On en déduit qu’elles étaient rivales avec ce que ce statut comporte d’armes délicates en tout genre pour réussir à évincer l’autre de la course au lit. Cette autre métonymie du « désir du lit » dit aussi que l’une et l’autre guignaient moins une relation affective que l’occupation du cœur du pouvoir dont la copulation présidentielle était le sacrement.
Un leurre de diversion ?
Vue de la province et de ses médiocres préjugés, une telle information jetterait plus l’opprobre sur son auteur qu’elle ne rehausserait son crédit. Avoir été la favorite gagnante n’efface pas pour autant l’état de favorite avec sa trousse de séductions plus ou moins humiliantes. Quel besoin donc de jeter en pâture au voyeurisme populaire une image aussi peu flatteuse ? Sans doute est-ce une façon de faire diversion quand les pêcheurs manifestent violemment à Bruxelles pour leur survie, que flambent le prix du pétrole, des matières premières et des denrées agricoles. Un lit présidentiel, qui n’a pas rêvé de s’y vautrer ? À défaut d’y parvenir, il est offert de le faire par procuration.

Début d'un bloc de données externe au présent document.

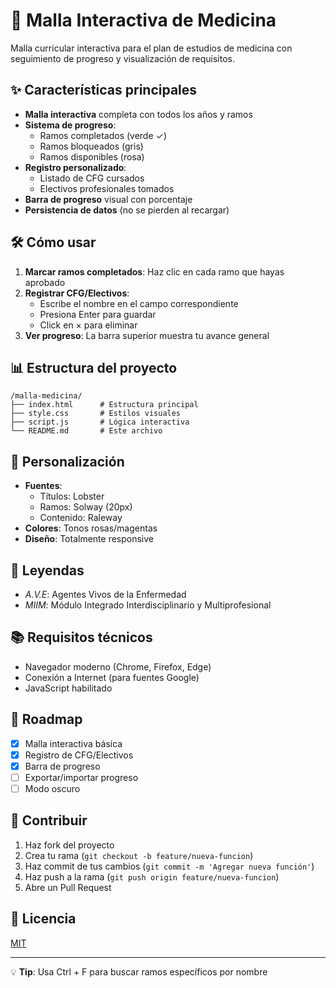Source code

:# 🏥 Malla Interactiva de Medicina

Malla curricular interactiva para el plan de estudios de medicina con seguimiento de progreso y visualización de requisitos.

## ✨ Características principales

- **Malla interactiva** completa con todos los años y ramos
- **Sistema de progreso**:
  - Ramos completados (verde ✓)
  - Ramos bloqueados (gris)
  - Ramos disponibles (rosa)
- **Registro personalizado**:
  - Listado de CFG cursados
  - Electivos profesionales tomados
- **Barra de progreso** visual con porcentaje
- **Persistencia de datos** (no se pierden al recargar)

## 🛠️ Cómo usar

1. **Marcar ramos completados**: Haz clic en cada ramo que hayas aprobado
2. **Registrar CFG/Electivos**:
   - Escribe el nombre en el campo correspondiente
   - Presiona Enter para guardar
   - Click en × para eliminar
3. **Ver progreso**: La barra superior muestra tu avance general

## 📊 Estructura del proyecto

```
/malla-medicina/
├── index.html      # Estructura principal
├── style.css       # Estilos visuales
├── script.js       # Lógica interactiva
└── README.md       # Este archivo
```

## 🎨 Personalización

- **Fuentes**:
  - Títulos: Lobster
  - Ramos: Solway (20px)
  - Contenido: Raleway
- **Colores**: Tonos rosas/magentas
- **Diseño**: Totalmente responsive

## 📝 Leyendas

- *A.V.E*: Agentes Vivos de la Enfermedad
- *MIIM*: Módulo Integrado Interdisciplinario y Multiprofesional


## 📚 Requisitos técnicos

- Navegador moderno (Chrome, Firefox, Edge)
- Conexión a Internet (para fuentes Google)
- JavaScript habilitado

## 🚀 Roadmap

- [x] Malla interactiva básica
- [x] Registro de CFG/Electivos
- [x] Barra de progreso
- [ ] Exportar/importar progreso
- [ ] Modo oscuro

## 🤝 Contribuir

1. Haz fork del proyecto
2. Crea tu rama (`git checkout -b feature/nueva-funcion`)
3. Haz commit de tus cambios (`git commit -m 'Agregar nueva función'`)
4. Haz push a la rama (`git push origin feature/nueva-funcion`)
5. Abre un Pull Request

## 📜 Licencia

[MIT](https://choosealicense.com/licenses/mit/)

---

💡 **Tip**: Usa Ctrl + F para buscar ramos específicos por nombre
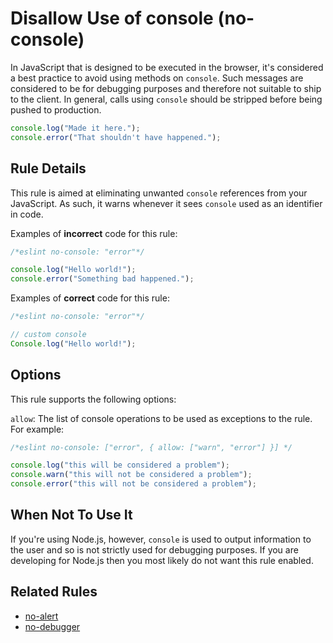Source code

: # Disallow Use of console (no-console)

In JavaScript that is designed to be executed in the browser, it's considered a best practice to avoid using methods on `console`. Such messages are considered to be for debugging purposes and therefore not suitable to ship to the client. In general, calls using `console` should be stripped before being pushed to production.

```js
console.log("Made it here.");
console.error("That shouldn't have happened.");
```


## Rule Details

This rule is aimed at eliminating unwanted `console` references from your JavaScript. As such, it warns whenever it sees `console` used as an identifier in code.

Examples of **incorrect** code for this rule:

```js
/*eslint no-console: "error"*/

console.log("Hello world!");
console.error("Something bad happened.");
```

Examples of **correct** code for this rule:

```js
/*eslint no-console: "error"*/

// custom console
Console.log("Hello world!");
```

## Options

This rule supports the following options:

`allow`: The list of console operations to be used as exceptions to the rule. For example:

```js
/*eslint no-console: ["error", { allow: ["warn", "error"] }] */

console.log("this will be considered a problem");
console.warn("this will not be considered a problem");
console.error("this will not be considered a problem");
```

## When Not To Use It

If you're using Node.js, however, `console` is used to output information to the user and so is not strictly used for debugging purposes. If you are developing for Node.js then you most likely do not want this rule enabled.

## Related Rules

* [no-alert](no-alert.md)
* [no-debugger](no-debugger.md)
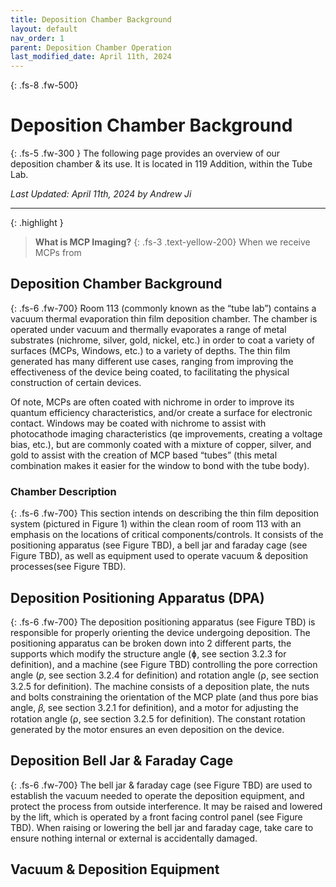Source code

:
 ```yaml
---
title: Deposition Chamber Background
layout: default
nav_order: 1
parent: Deposition Chamber Operation
last_modified_date: April 11th, 2024
---
```



{: .fs-8 .fw-500}
# Deposition Chamber Background

{: .fs-5 .fw-300 }
The following page provides an overview of our deposition chamber & its use. It is located in 119 Addition, within the Tube Lab. 

*Last Updated: April 11th, 2024 by Andrew Ji*

---

{: .highlight }
> **What is MCP Imaging?**
> {: .fs-3 .text-yellow-200}
> When we receive MCPs from 

## Deposition Chamber Background
{: .fs-6 .fw-700}
Room 113 (commonly known as the “tube lab”) contains a vacuum thermal evaporation thin film deposition chamber. The chamber is operated under vacuum and thermally evaporates a range of metal substrates (nichrome, silver, gold, nickel, etc.) in order to coat a variety of surfaces (MCPs, Windows, etc.) to a variety of depths. The thin film generated has many different use cases, ranging from improving the effectiveness of the device being coated, to facilitating the physical construction of certain devices. 

Of note, MCPs are often coated with nichrome in order to improve its quantum efficiency characteristics, and/or create a surface for electronic contact. Windows may be coated with nichrome to assist with photocathode imaging characteristics (qe improvements, creating a voltage bias, etc.), but are commonly coated with a mixture of copper, silver, and gold to assist with the creation of MCP based “tubes” (this metal combination makes it easier for the window to bond with the tube body).

### Chamber Description
{: .fs-6 .fw-700}
This section intends on describing the thin film deposition system (pictured in Figure 1) within the clean room of  room 113 with an emphasis on the locations of critical components/controls. It consists of the positioning apparatus (see Figure TBD), a bell jar and faraday cage (see Figure TBD), as well as equipment used to operate vacuum & deposition processes(see Figure TBD).

## Deposition Positioning Apparatus (DPA)
{: .fs-6 .fw-700}
The deposition positioning apparatus (see Figure TBD) is responsible for properly orienting the device undergoing deposition. The positioning apparatus can be broken down into 2 different parts, the supports which modify the structure angle (ɸ, see section 3.2.3 for definition), and a machine (see Figure TBD) controlling the pore correction angle (𝑝, see section 3.2.4 for definition) and rotation angle (⍴, see section 3.2.5 for definition). The machine consists of a deposition plate, the nuts and bolts constraining the orientation of the MCP plate (and thus pore bias angle, 𝛽, see section 3.2.1 for definition), and a motor for adjusting the rotation angle (⍴, see section 3.2.5 for definition). The constant rotation generated by the motor ensures an even deposition on the device.  

## Deposition Bell Jar & Faraday Cage
{: .fs-6 .fw-700}
The bell jar & faraday cage (see Figure TBD) are used to establish the vacuum needed to operate the deposition equipment, and protect the process from outside interference. It may be raised and lowered by the lift, which is operated by a front facing control panel (see Figure TBD). When raising or lowering the bell jar and faraday cage, take care to ensure nothing internal or external is accidentally damaged.   

## Vacuum & Deposition Equipment

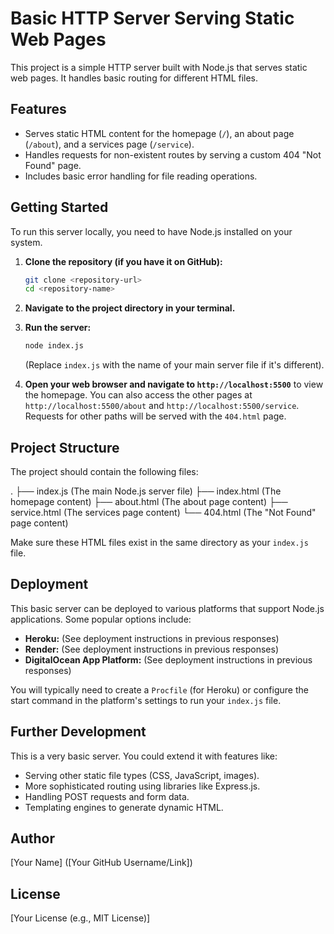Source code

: # Basic HTTP Server Serving Static Web Pages

This project is a simple HTTP server built with Node.js that serves static web pages. It handles basic routing for different HTML files.

## Features

* Serves static HTML content for the homepage (`/`), an about page (`/about`), and a services page (`/service`).
* Handles requests for non-existent routes by serving a custom 404 "Not Found" page.
* Includes basic error handling for file reading operations.

## Getting Started

To run this server locally, you need to have Node.js installed on your system.

1.  **Clone the repository (if you have it on GitHub):**
    ```bash
    git clone <repository-url>
    cd <repository-name>
    ```

2.  **Navigate to the project directory in your terminal.**

3.  **Run the server:**
    ```bash
    node index.js
    ```
    (Replace `index.js` with the name of your main server file if it's different).

4.  **Open your web browser and navigate to `http://localhost:5500`** to view the homepage. You can also access the other pages at `http://localhost:5500/about` and `http://localhost:5500/service`. Requests for other paths will be served with the `404.html` page.

## Project Structure

The project should contain the following files:

.
├── index.js          (The main Node.js server file)
├── index.html        (The homepage content)
├── about.html        (The about page content)
├── service.html      (The services page content)
└── 404.html          (The "Not Found" page content)


Make sure these HTML files exist in the same directory as your `index.js` file.

## Deployment

This basic server can be deployed to various platforms that support Node.js applications. Some popular options include:

* **Heroku:** (See deployment instructions in previous responses)
* **Render:** (See deployment instructions in previous responses)
* **DigitalOcean App Platform:** (See deployment instructions in previous responses)

You will typically need to create a `Procfile` (for Heroku) or configure the start command in the platform's settings to run your `index.js` file.

## Further Development

This is a very basic server. You could extend it with features like:

* Serving other static file types (CSS, JavaScript, images).
* More sophisticated routing using libraries like Express.js.
* Handling POST requests and form data.
* Templating engines to generate dynamic HTML.

## Author

[Your Name] ([Your GitHub Username/Link])

## License

[Your License (e.g., MIT License)]
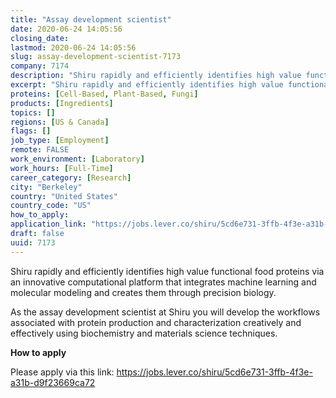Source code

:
 ```yaml
---
title: "Assay development scientist"
date: 2020-06-24 14:05:56
closing_date: 
lastmod: 2020-06-24 14:05:56
slug: assay-development-scientist-7173
company: 7174
description: "Shiru rapidly and efficiently identifies high value functional food proteins via an innovative computational platform that integrates machine learning and molecular modeling and creates them through precision biology.As the assay development scientist at Shiru you will develop the workflows associated with protein production and characterization creatively and effectively using biochemistry and materials science techniques. "
excerpt: "Shiru rapidly and efficiently identifies high value functional food proteins via an innovative computational platform that integrates machine learning and molecular modeling and creates them through precision biology.As the assay development scientist at Shiru you will develop the workflows associated with protein production and characterization creatively and effectively using biochemistry and materials science techniques. "
proteins: [Cell-Based, Plant-Based, Fungi]
products: [Ingredients]
topics: []
regions: [US & Canada]
flags: []
job_type: [Employment]
remote: FALSE
work_environment: [Laboratory]
work_hours: [Full-Time]
career_category: [Research]
city: "Berkeley"
country: "United States"
country_code: "US"
how_to_apply: 
application_link: "https://jobs.lever.co/shiru/5cd6e731-3ffb-4f3e-a31b-d9f23669ca72"
draft: false
uuid: 7173
---
```

Shiru rapidly and efficiently identifies high value functional food
proteins via an innovative computational platform that integrates
machine learning and molecular modeling and creates them through
precision biology.

As the assay development scientist at Shiru you will develop the
workflows associated with protein production and characterization
creatively and effectively using biochemistry and materials science
techniques. 


**How to apply**


Please apply via this
link: <https://jobs.lever.co/shiru/5cd6e731-3ffb-4f3e-a31b-d9f23669ca72>
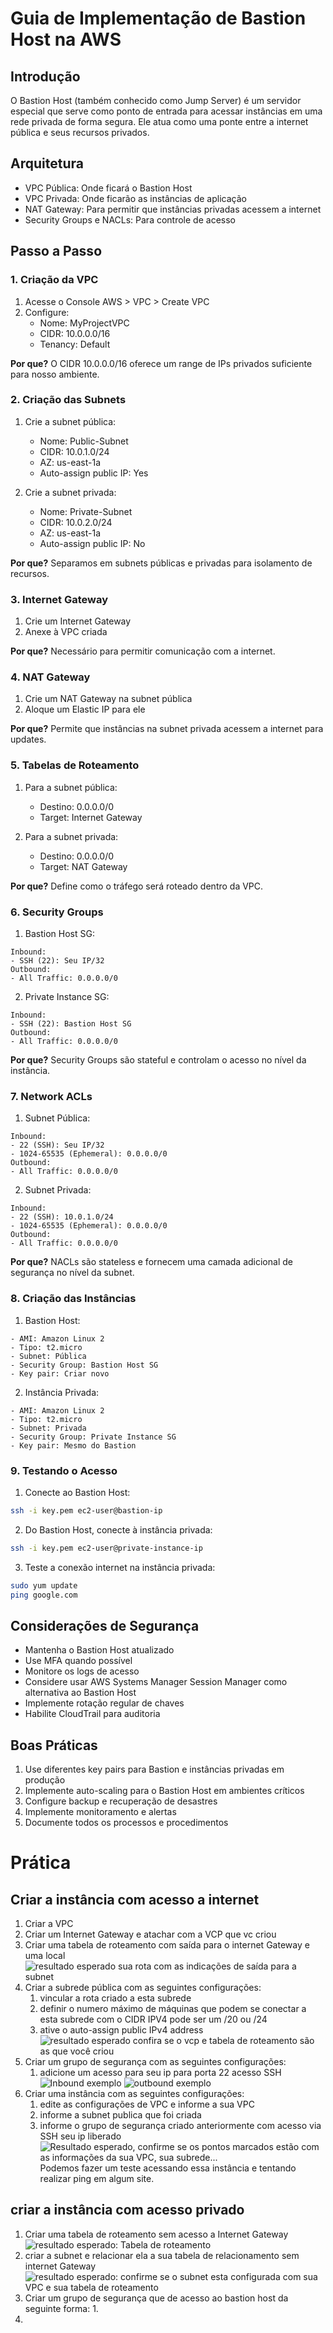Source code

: # Guia de Implementação de Bastion Host na AWS

## Introdução
O Bastion Host (também conhecido como Jump Server) é um servidor especial que serve como ponto de entrada para acessar instâncias em uma rede privada de forma segura. Ele atua como uma ponte entre a internet pública e seus recursos privados.

## Arquitetura
- VPC Pública: Onde ficará o Bastion Host
- VPC Privada: Onde ficarão as instâncias de aplicação
- NAT Gateway: Para permitir que instâncias privadas acessem a internet
- Security Groups e NACLs: Para controle de acesso

## Passo a Passo

### 1. Criação da VPC
1. Acesse o Console AWS > VPC > Create VPC
2. Configure:
   - Nome: MyProjectVPC
   - CIDR: 10.0.0.0/16
   - Tenancy: Default
   

**Por que?** O CIDR 10.0.0.0/16 oferece um range de IPs privados suficiente para nosso ambiente.

### 2. Criação das Subnets
1. Crie a subnet pública:
   - Nome: Public-Subnet
   - CIDR: 10.0.1.0/24
   - AZ: us-east-1a
   - Auto-assign public IP: Yes

2. Crie a subnet privada:
   - Nome: Private-Subnet
   - CIDR: 10.0.2.0/24
   - AZ: us-east-1a
   - Auto-assign public IP: No

**Por que?** Separamos em subnets públicas e privadas para isolamento de recursos.

### 3. Internet Gateway
1. Crie um Internet Gateway
2. Anexe à VPC criada

**Por que?** Necessário para permitir comunicação com a internet.

### 4. NAT Gateway
1. Crie um NAT Gateway na subnet pública
2. Aloque um Elastic IP para ele

**Por que?** Permite que instâncias na subnet privada acessem a internet para updates.

### 5. Tabelas de Roteamento
1. Para a subnet pública:
   - Destino: 0.0.0.0/0
   - Target: Internet Gateway

2. Para a subnet privada:
   - Destino: 0.0.0.0/0
   - Target: NAT Gateway

**Por que?** Define como o tráfego será roteado dentro da VPC.

### 6. Security Groups

1. Bastion Host SG:
```
Inbound:
- SSH (22): Seu IP/32
Outbound:
- All Traffic: 0.0.0.0/0
```

2. Private Instance SG:
```
Inbound:
- SSH (22): Bastion Host SG
Outbound:
- All Traffic: 0.0.0.0/0
```

**Por que?** Security Groups são stateful e controlam o acesso no nível da instância.

### 7. Network ACLs
1. Subnet Pública:
```
Inbound:
- 22 (SSH): Seu IP/32
- 1024-65535 (Ephemeral): 0.0.0.0/0
Outbound:
- All Traffic: 0.0.0.0/0
```

2. Subnet Privada:
```
Inbound:
- 22 (SSH): 10.0.1.0/24
- 1024-65535 (Ephemeral): 0.0.0.0/0
Outbound:
- All Traffic: 0.0.0.0/0
```

**Por que?** NACLs são stateless e fornecem uma camada adicional de segurança no nível da subnet.

### 8. Criação das Instâncias

1. Bastion Host:
```
- AMI: Amazon Linux 2
- Tipo: t2.micro
- Subnet: Pública
- Security Group: Bastion Host SG
- Key pair: Criar novo
```

2. Instância Privada:
```
- AMI: Amazon Linux 2
- Tipo: t2.micro
- Subnet: Privada
- Security Group: Private Instance SG
- Key pair: Mesmo do Bastion
```

### 9. Testando o Acesso

1. Conecte ao Bastion Host:
```bash
ssh -i key.pem ec2-user@bastion-ip
```

2. Do Bastion Host, conecte à instância privada:
```bash
ssh -i key.pem ec2-user@private-instance-ip
```

3. Teste a conexão internet na instância privada:
```bash
sudo yum update
ping google.com
```

## Considerações de Segurança
- Mantenha o Bastion Host atualizado
- Use MFA quando possível
- Monitore os logs de acesso
- Considere usar AWS Systems Manager Session Manager como alternativa ao Bastion Host
- Implemente rotação regular de chaves
- Habilite CloudTrail para auditoria

## Boas Práticas
1. Use diferentes key pairs para Bastion e instâncias privadas em produção
2. Implemente auto-scaling para o Bastion Host em ambientes críticos
3. Configure backup e recuperação de desastres
4. Implemente monitoramento e alertas
5. Documente todos os processos e procedimentos

# Prática
## Criar a instância com acesso a internet
1. Criar a VPC
2. Criar um Internet Gateway e atachar com a VCP que vc criou
3. Criar uma tabela de roteamento com saída para o internet Gateway e uma local
![resultado esperado sua rota com as indicações de saída para a subnet](https://github.com/user-attachments/assets/6181bdb5-7f33-4977-a2c0-80eb041fa15f)
5. Criar a subrede pública com as seguintes configurações:
     1. vincular a rota criado a esta subrede
     2. definir o numero máximo de máquinas que podem se conectar a esta subrede com o CIDR IPV4 pode ser um /20 ou /24
     3. ative o auto-assign public IPv4 address
![resultado esperado confira se o vcp e tabela de roteamento são as que você criou](https://github.com/user-attachments/assets/73d6bf76-b156-4d4c-9bbf-20b0be5eb43d)
6. Criar um grupo de segurança com as seguintes configurações:
     1. adicione um acesso para seu ip para porta 22 acesso SSH
![Inbound exemplo](https://github.com/user-attachments/assets/bb54a651-f7bb-4607-bf2f-e0de1f1383c9)
![outbound exemplo](https://github.com/user-attachments/assets/6dddd5f1-9ad2-461c-9991-4b1de0202625)
7. Criar uma instância com as seguintes configurações:
     1. edite as configurações de VPC e informe a sua VPC
     2. informe a subnet publica que foi criada
     3. informe o grupo de segurança criado anteriormente com acesso via SSH seu ip liberado
![Resultado esperado, confirme se os pontos marcados estão com as informações da sua VPC, sua subrede...](https://github.com/user-attachments/assets/7dea0ad0-4e14-4ee9-b91e-6524505c4098)
Podemos fazer um teste acessando essa instância e tentando realizar ping em algum site.
## criar a instância com acesso privado
1. Criar uma tabela de roteamento sem acesso a Internet Gateway
![resultado esperado: Tabela de roteamento](https://github.com/user-attachments/assets/663b79df-3441-4754-b5fc-c6246e1e409d)
2. criar a subnet e relacionar ela a sua tabela de relacionamento sem internet Gateway
![resultado esperado: confirme se o subnet esta configurada com sua VPC e sua tabela de roteamento](https://github.com/user-attachments/assets/6f868760-a489-4a6a-a46a-a8d963748fa8)
3.  Criar um grupo de segurança que de acesso ao bastion host da seguinte forma:
      1. 
5.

Une psychologie de favorite
Mais c’est payer cher le leurre de diversion au prix d’une réputation ruinée. Il faut donc trouver une autre raison à ce nouvel exhibitionnisme. Sans doute faut-il incriminer la psychologie des favorites pour qui le cœur du pouvoir, le lit présidentiel, est le seul bien qui vaille d’être convoité. Leur sens moral est donc orienté différemment du sens commun. Tout ce qui conduit au lit est donc bien et ce qui en éloigne est mal. En conséquence, la favorite victorieuse a toutes les raisons de crier victoire sur tous les toits, et surtout en désignant la finaliste contre laquelle elle l’a emporté.
On ne voit pas les autres épouses présidentielles, qui ont précédé, faire de pareilles révélations, même s’il leur est arrivé de jouer les reines mères tandis que leur époux courait notoirement les aventures. C’est manifestement une clientèle bien différente qui est aujourd’hui au pouvoir en France : l’exhibitionnisme de la richesse ne lui suffit pas pour être ! Encore lui faut-il montrer qu’elle lui sacrifie tout ce qui fait la dignité humaine pour s’y livrer. Du lit à la lie, dans ce cas, il n’y a qu’un pas. Mais on est rassuré : on apprend aussi dans cette biographie autorisée que Mme Bruni-Sarkozy a « deux priorités », en tant que première dame, dans la bonne tradition humanitaire et "maternaliste" des reines : « agir globalement sur la pauvreté dans le monde et lutter contre l’ignorance ». Un lit présidentiel, on le voit, n’est pas de tout repos. Paul Villach
(1) Cité par Libération du 4 juin 2008, par exemple, rendant compte de la biographie autorisée : La Véritable Histoire de Carla et Nicolas (Editions du Moment).